|
|
Some recent benchmarks of multnode performance with various
combinations of CPU and network follow. A more comprehensive compilation may
be found at the
MILC Benchmark Site.
We have multinode benchmarks for the code on a number of architectures. 
For each case, the problem size is scaled with the number of processors
so that we always have L4 sites per processor.
For the Compaq nodes, we have been able to run a number of tests at the
Pittsburgh Supercomputer Center (PSC).  We first present ES40 and ES45 results
on up to 4 CPUs, i.e., within the 4-way SMP node.  For the ES40, we have
results with many processors using the Quadrics network.
We see that the combination of going from our site major to field major code
and upgrading the processor from 667 MHz EV67 to 1000 MHz EV68 results in
a very substantial speedup. For the largest values of L, we may be seeing
total system memory bandwidth playing an important limiting role as the
ratio of 4-way SMP to single CPU speeds decreases steadily from L=8 to 14
on the ES45. Scaling is better on the ES40 nodes, but it is well known
that it is easier to get good scaling on codes that run slowly on a single
CPU.
Comparison of four CPU benchmarks on Compaq ES40 and ES45 nodes. On the
ES40, we use the site major MILC code. On the ES45, we use the new field major
improvement with prefetching.
| L | ES40 (MF) | ES45 (MF) | ES45/ ES40 |
| 4 | 159 | 525 | 3.30 |
| 6 | 368 | 667 | 1.81 |
| 8 | 419 | 621 | 1.48 |
| 10 | 330 | 601 | 1.82 |
| 12 | 225 | 491 | 2.18 |
| 14 | 160 | 345 | 2.15 |
Our large scale benchmarks of the MILC code on the TCS prototype at PSC were done before we completed work on the field major inverters.
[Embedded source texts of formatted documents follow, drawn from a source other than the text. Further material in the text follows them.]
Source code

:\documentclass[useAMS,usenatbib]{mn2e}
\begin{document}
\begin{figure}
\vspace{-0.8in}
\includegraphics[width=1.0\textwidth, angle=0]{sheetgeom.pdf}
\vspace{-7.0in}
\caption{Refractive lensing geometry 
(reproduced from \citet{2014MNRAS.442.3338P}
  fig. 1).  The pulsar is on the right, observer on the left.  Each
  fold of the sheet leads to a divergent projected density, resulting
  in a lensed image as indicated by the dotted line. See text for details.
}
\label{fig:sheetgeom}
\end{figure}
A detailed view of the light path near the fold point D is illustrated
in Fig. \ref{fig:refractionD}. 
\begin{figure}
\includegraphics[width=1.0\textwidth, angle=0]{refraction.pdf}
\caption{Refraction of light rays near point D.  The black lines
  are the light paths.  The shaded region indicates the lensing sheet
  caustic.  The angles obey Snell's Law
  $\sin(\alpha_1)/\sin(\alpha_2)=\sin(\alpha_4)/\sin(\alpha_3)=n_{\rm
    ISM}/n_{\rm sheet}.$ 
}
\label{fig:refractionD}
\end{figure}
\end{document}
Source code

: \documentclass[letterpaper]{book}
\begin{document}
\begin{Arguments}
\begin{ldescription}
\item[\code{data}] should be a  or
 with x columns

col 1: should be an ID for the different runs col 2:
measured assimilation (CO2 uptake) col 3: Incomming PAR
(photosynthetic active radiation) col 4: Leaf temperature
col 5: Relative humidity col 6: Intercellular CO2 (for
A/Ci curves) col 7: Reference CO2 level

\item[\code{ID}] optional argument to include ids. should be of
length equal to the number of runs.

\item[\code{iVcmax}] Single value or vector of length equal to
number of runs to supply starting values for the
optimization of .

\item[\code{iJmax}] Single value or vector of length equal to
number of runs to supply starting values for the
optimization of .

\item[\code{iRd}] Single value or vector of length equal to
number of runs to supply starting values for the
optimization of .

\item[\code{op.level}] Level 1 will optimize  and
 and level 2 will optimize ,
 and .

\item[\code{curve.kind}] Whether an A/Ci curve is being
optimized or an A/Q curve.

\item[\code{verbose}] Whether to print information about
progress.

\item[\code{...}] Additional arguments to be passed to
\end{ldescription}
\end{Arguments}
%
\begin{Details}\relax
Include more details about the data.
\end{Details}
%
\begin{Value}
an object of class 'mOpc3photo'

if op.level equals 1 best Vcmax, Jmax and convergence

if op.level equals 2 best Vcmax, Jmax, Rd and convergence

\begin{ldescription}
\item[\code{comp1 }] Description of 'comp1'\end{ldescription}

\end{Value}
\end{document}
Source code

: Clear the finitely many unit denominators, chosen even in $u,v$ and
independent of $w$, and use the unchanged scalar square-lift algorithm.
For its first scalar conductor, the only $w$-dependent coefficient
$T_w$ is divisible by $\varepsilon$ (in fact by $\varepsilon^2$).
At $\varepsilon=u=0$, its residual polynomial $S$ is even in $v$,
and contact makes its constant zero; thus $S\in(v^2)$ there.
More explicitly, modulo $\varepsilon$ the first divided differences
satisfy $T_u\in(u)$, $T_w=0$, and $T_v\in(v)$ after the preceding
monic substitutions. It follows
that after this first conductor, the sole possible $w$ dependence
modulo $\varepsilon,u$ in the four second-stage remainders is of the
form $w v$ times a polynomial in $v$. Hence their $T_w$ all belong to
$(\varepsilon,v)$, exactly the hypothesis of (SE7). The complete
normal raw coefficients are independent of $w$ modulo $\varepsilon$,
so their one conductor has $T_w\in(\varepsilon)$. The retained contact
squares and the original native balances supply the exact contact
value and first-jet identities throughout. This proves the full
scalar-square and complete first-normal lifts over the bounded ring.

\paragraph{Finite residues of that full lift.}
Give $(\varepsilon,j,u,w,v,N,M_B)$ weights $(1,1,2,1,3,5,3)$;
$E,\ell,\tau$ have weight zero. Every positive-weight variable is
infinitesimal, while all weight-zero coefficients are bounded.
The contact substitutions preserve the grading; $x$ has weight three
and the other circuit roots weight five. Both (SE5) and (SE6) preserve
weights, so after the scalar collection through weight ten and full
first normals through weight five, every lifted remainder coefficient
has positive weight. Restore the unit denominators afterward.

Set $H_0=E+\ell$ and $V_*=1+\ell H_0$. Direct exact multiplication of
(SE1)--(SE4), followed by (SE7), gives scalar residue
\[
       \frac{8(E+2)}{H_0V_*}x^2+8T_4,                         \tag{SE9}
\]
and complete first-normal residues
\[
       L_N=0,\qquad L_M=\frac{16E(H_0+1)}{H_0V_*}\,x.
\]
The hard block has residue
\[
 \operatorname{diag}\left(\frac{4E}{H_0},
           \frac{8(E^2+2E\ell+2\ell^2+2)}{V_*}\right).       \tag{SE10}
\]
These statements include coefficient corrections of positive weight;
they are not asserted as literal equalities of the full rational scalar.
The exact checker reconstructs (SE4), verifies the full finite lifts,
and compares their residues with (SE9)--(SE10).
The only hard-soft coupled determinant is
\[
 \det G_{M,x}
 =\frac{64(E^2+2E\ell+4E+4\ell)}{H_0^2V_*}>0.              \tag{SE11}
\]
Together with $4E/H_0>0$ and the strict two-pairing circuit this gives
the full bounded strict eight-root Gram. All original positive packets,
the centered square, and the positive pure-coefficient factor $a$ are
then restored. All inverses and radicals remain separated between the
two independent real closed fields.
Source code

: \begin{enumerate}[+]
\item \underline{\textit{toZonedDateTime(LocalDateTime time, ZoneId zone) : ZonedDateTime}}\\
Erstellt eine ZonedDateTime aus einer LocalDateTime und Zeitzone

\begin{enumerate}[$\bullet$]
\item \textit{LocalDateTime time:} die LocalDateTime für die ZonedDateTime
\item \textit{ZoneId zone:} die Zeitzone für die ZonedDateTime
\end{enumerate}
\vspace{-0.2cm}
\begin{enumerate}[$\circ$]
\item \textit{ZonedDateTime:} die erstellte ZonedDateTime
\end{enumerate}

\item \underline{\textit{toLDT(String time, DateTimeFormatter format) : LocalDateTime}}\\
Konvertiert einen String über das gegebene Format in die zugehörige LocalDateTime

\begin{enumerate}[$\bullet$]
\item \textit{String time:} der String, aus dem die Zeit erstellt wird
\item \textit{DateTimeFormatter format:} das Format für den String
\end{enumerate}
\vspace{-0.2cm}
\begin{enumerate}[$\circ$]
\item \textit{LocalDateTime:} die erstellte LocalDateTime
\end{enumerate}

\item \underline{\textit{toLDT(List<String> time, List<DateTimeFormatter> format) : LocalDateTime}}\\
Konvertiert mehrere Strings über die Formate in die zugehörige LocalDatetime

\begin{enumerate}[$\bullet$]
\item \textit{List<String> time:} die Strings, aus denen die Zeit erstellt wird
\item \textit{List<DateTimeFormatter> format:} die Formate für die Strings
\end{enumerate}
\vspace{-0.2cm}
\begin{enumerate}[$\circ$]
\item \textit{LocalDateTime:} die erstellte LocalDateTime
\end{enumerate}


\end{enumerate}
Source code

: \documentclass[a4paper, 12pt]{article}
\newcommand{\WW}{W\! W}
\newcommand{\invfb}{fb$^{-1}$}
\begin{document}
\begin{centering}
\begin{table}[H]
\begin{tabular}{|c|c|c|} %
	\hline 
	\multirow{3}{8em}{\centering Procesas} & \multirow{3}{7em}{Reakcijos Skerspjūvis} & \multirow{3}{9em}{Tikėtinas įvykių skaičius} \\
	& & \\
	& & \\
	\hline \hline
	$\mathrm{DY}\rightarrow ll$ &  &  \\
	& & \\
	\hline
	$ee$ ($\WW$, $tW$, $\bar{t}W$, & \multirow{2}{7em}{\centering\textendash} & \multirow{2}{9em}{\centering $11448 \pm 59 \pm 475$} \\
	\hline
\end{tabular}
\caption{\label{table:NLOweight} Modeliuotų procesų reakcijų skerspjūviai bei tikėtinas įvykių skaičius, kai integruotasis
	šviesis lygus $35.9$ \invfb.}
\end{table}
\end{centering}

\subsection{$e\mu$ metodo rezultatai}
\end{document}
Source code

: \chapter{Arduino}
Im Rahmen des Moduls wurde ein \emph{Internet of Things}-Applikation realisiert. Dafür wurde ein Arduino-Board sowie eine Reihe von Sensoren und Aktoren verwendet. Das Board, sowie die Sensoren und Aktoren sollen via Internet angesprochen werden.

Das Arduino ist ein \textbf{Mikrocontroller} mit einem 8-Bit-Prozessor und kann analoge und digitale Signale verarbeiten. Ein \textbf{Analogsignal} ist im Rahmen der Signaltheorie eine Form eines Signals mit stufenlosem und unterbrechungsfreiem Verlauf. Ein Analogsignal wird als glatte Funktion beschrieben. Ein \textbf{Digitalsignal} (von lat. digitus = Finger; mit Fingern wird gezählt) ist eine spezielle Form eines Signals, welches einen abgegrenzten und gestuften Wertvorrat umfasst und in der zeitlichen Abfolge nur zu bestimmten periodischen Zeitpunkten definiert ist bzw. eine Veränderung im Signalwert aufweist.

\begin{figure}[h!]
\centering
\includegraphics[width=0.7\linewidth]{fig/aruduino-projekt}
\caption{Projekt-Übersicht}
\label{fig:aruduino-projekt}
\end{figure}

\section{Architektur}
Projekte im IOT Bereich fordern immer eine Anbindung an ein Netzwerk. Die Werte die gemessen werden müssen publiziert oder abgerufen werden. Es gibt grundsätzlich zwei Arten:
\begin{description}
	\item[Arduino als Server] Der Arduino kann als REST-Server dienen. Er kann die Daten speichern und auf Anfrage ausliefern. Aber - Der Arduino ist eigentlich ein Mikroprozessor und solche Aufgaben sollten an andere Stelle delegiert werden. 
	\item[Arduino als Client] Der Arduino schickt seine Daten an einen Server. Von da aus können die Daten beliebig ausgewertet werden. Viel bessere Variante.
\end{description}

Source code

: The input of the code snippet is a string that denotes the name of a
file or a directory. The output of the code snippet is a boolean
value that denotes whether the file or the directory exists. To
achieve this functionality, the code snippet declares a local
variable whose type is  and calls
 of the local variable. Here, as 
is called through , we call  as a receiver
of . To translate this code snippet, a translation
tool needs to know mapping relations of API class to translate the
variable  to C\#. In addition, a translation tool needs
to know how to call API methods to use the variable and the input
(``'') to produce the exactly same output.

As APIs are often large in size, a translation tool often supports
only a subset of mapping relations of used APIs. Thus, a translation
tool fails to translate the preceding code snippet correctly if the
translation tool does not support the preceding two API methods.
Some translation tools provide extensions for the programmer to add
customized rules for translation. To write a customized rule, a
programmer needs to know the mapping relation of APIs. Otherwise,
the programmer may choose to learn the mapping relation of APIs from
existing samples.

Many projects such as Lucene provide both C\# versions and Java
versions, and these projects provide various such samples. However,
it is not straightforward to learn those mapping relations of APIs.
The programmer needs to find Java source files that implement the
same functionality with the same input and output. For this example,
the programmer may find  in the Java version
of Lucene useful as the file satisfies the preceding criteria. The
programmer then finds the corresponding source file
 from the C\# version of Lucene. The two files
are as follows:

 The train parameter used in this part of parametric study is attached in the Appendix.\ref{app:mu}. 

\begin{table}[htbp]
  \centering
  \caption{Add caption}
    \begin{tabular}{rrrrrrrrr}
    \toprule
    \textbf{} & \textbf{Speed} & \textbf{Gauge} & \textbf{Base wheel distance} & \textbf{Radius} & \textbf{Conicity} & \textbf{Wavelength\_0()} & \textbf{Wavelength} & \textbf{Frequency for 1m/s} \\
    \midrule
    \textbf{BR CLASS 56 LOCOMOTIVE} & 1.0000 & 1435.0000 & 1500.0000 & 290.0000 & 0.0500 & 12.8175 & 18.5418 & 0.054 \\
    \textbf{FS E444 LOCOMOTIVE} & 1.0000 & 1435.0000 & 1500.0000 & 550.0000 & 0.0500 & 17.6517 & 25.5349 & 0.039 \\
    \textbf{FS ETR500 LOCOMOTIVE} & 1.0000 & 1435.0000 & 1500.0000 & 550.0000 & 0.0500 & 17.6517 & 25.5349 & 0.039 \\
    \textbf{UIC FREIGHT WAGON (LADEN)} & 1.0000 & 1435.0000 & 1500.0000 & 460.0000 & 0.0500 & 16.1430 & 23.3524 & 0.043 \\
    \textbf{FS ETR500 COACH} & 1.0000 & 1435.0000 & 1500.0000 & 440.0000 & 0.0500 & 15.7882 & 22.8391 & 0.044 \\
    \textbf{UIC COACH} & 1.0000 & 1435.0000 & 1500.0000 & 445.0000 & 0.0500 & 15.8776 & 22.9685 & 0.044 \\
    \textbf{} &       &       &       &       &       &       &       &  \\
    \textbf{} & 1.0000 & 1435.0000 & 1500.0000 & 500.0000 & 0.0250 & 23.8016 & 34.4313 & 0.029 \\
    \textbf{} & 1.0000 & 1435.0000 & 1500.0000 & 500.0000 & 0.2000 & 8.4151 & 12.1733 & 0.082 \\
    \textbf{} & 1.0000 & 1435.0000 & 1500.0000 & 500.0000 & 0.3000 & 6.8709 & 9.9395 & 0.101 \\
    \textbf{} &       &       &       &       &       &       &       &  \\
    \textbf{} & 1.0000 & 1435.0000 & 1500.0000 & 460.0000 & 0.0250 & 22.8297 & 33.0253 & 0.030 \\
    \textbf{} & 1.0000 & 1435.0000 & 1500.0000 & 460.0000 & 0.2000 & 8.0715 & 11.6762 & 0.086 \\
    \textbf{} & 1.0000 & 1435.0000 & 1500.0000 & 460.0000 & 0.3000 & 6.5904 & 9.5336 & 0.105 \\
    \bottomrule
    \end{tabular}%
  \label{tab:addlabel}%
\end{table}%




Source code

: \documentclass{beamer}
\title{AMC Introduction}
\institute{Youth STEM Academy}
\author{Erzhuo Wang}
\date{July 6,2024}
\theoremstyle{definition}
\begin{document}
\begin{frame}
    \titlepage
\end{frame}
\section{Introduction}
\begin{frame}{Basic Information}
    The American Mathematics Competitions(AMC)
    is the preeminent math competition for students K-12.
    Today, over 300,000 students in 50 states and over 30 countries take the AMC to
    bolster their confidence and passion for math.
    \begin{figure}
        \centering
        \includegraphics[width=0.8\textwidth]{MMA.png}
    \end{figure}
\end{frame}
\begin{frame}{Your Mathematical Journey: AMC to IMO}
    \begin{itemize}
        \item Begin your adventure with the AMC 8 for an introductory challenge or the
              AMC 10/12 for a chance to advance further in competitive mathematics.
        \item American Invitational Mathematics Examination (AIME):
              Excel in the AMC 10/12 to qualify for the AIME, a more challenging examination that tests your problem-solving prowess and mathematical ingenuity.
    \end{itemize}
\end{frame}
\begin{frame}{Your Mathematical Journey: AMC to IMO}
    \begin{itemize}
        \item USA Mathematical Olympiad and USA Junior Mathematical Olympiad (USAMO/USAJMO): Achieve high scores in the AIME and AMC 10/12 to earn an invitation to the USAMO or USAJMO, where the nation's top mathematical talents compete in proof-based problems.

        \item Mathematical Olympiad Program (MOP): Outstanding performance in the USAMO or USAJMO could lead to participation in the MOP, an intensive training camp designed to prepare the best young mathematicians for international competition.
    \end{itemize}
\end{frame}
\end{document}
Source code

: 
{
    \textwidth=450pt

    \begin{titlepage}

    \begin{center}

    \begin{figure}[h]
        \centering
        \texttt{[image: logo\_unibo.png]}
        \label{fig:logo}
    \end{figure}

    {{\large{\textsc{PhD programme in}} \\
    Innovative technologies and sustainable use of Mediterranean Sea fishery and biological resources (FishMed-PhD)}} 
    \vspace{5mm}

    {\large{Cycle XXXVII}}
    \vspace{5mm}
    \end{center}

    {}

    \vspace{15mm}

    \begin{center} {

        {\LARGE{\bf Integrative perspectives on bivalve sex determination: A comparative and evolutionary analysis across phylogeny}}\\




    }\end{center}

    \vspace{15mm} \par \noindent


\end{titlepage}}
It is unfortunate that we do not have a similar set of benchmarks for that code, but we will present the results for the site major code and remind the reader to look at the previous table to estimate what type of improvement will be seen in the future.
| L | 1 CPU |
2 CPUs |
4 CPUs |
8 CPUs |
16 CPUs |
32 CPUs |
64 CPUs |
128 CPUs |
256 CPUs |
| 4 | 560 | 334 | 160 | 123 | 101 | 97 | 92 | 89 | 74 |
| 6 | 517 | 444 | 368 | 317 | 280 | 268 | 258 | 236 | 173 |
| 8 | 495 | 464 | 426 | 386 | 361 | 351 | 335 | 302 | 262 |
| 10 | 393 | 384 | 342 | 308 | 303 | 296 | 268 | 247 | 221 |
| 12 | 293 | 266 | 225 | 206 | 199 | 198 | 186 | 176 | 153 |
| 14 | 240 | 203 | 160 | 153 | 149 | 148 | 145 | 139 | 131 |
For the IBM SP we have results on up to 256 CPUs with both site major and field major inverters.  These were obtained on the Indiana University SP using 4-way SMP nodes.  The field major code results in a substantial increase in speed for L > 8, but for reasons not yet understood, it underperforms the site major code for small L and larger numbers of CPUs.
| L | 1 CPU |
2 CPUs |
4 CPUs |
8 CPUs |
16 CPUs |
32 CPUs |
64 CPUs |
128 CPUs |
256 CPUs |
| 4 | 432 | 305 | 280 | 110 | 84 | 78 | 72 | 64 | 54 |
| 6 | 438 | 382 | 369 | 252 | 208 | 196 | 183 | 171 | 151 |
| 8 | 375 | 342 | 340 | 276 | 239 | 231 | 223 | 204 | 181 |
| 10 | 235 | 208 | 157 | 138 | 127 | 125 | 122 | 115 | 108 |
| 12 | 153 | 128 | 81 | 77 | 73 | 73 | 72 | 69 | 67 |
| 14 | 133 | 112 | 67 | 65 | 63 | 63 | 62 | 61 | 59 |
| L | 1 CPU |
2 CPUs |
4 CPUs |
8 CPUs |
16 CPUs |
32 CPUs |
64 CPUs |
128 CPUs |
256 CPUs |
| 4 | 588 | 353 | 319 | 98 | 68 | 62 | 49 | 52 | 41 |
| 6 | 631 | 515 | 484 | 245 | 170 | 160 | 133 | 132 | 104 |
| 8 | 624 | 548 | 529 | 316 | 230 | 218 | 210 | 176 | 140 |
| 10 | 579 | 503 | 471 | 292 | 224 | 212 | 203 | 184 | 159 |
| 12 | 478 | 386 | 266 | 192 | 159 | 154 | 148 | 139 | 127 |
| 14 | 420 | 293 | 174 | 148 | 131 | 128 | 124 | 117 | 109 |
Some results are available on an Itanium cluster at NCSA.  The nodes run at 733 MHz and the network is Myrinet.  This is an early version of the Titan system at NCSA currently being installed.  We thank Avneesh Pant of NCSA for doing these benchmarks.  We can compare results using one or two CPUs per node.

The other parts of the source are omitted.